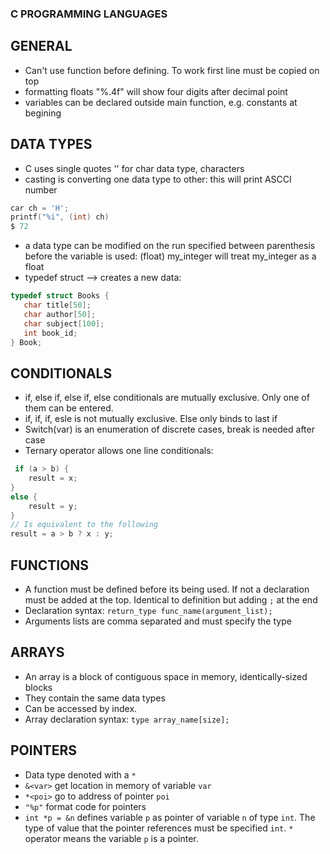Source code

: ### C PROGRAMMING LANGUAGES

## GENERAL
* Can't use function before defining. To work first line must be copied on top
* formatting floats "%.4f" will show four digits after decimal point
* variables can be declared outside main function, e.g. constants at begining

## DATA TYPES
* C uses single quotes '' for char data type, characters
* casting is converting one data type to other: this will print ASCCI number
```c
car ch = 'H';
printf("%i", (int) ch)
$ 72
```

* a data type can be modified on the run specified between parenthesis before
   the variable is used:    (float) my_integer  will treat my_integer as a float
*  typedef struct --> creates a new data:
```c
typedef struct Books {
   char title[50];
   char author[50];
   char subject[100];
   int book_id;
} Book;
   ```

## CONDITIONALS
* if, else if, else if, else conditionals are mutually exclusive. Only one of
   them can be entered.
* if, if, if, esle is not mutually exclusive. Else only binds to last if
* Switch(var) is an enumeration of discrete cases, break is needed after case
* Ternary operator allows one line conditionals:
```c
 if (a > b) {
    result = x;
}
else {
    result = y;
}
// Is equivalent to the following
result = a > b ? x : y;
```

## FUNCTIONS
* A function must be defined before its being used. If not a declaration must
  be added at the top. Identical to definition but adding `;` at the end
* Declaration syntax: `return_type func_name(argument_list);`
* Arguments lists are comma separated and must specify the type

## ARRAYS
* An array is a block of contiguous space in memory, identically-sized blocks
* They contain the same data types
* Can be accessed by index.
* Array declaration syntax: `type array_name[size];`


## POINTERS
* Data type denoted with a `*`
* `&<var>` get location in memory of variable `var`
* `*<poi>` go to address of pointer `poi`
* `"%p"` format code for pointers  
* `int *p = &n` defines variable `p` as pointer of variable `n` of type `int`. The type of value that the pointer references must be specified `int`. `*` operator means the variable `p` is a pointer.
_ _ _ _ _ _ _
> [WORK INSTRUCTIONS]:
Using the records above, report how many lines include "char", with no words around the number.

> [RESULT OF THE TASK]:
4